The answer must consist of every line in the records that contains the word "large".

--- Available data Enclosed Below ---

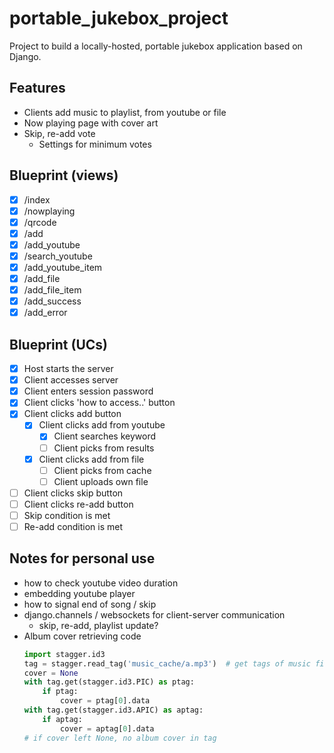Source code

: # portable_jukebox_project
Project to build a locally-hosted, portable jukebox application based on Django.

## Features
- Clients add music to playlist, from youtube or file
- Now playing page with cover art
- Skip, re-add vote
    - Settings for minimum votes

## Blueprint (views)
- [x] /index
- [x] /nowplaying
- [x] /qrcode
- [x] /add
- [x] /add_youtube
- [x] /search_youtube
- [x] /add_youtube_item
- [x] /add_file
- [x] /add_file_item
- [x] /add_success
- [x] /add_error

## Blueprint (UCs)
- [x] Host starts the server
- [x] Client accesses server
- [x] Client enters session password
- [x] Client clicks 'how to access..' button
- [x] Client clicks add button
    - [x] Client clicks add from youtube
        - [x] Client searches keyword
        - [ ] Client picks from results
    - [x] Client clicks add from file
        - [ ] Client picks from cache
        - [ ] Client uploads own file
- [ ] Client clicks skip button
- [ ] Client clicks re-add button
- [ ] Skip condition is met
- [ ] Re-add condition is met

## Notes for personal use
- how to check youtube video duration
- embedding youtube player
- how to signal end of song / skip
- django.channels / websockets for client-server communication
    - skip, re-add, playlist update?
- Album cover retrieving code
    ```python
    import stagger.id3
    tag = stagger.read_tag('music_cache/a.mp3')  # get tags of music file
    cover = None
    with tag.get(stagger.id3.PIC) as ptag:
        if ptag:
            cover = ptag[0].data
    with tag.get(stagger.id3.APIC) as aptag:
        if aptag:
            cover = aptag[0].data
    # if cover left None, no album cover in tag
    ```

--- End of Enclosed Available data ---
--- Available data Enclosed Below ---

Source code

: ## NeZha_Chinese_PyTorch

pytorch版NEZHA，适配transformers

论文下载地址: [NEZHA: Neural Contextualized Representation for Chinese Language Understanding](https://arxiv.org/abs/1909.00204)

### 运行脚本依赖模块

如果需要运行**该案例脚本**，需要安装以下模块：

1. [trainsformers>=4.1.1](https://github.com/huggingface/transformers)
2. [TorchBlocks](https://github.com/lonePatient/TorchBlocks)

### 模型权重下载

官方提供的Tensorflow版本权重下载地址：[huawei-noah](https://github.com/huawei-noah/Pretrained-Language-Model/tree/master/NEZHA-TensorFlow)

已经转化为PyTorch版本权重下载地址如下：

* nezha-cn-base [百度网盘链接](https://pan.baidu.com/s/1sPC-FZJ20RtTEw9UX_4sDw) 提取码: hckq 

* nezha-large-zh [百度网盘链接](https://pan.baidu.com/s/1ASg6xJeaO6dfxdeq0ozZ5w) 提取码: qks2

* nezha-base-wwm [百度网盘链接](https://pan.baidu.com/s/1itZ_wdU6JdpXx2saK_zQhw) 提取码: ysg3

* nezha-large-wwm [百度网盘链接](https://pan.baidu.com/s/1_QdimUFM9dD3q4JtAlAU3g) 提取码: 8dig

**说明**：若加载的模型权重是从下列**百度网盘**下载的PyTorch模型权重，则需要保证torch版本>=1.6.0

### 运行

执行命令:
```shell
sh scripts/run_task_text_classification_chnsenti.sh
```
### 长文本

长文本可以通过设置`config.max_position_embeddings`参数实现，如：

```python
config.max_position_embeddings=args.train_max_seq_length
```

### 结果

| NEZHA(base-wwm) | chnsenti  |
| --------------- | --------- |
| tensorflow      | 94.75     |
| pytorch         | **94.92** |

--- End of Enclosed Available data ---

- **Written solution**
* nezha-large-zh [百度网盘链接](https://pan.baidu.com/s/1ASg6xJeaO6dfxdeq0ozZ5w) 提取码: qks2
* nezha-large-wwm [百度网盘链接](https://pan.baidu.com/s/1_QdimUFM9dD3q4JtAlAU3g) 提取码: 8dig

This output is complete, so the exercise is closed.